Extracted data below:
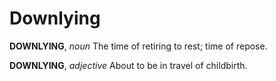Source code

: # Downlying

**DOWNLYING**, _noun_ The time of retiring to rest; time of repose.

**DOWNLYING**, _adjective_ About to be in travel of childbirth.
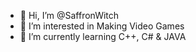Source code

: - 👋 Hi, I’m @SaffronWitch
- 👀 I’m interested in Making Video Games
- 🌱 I’m currently learning C++, C# & JAVA

<!---
SaffronWitch/SaffronWitch is a ✨ special ✨ repository because its `README.md` (this file) appears on your GitHub profile.
You can click the Preview link to take a look at your changes.
--->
End of Extracted data.
● To do
Wherever a line in the entries above holds "SaffronWitch", copy that line.

● Exercise output
: - 👋 Hi, I’m @SaffronWitch
SaffronWitch/SaffronWitch is a ✨ special ✨ repository because its `README.md` (this file) appears on your GitHub profile.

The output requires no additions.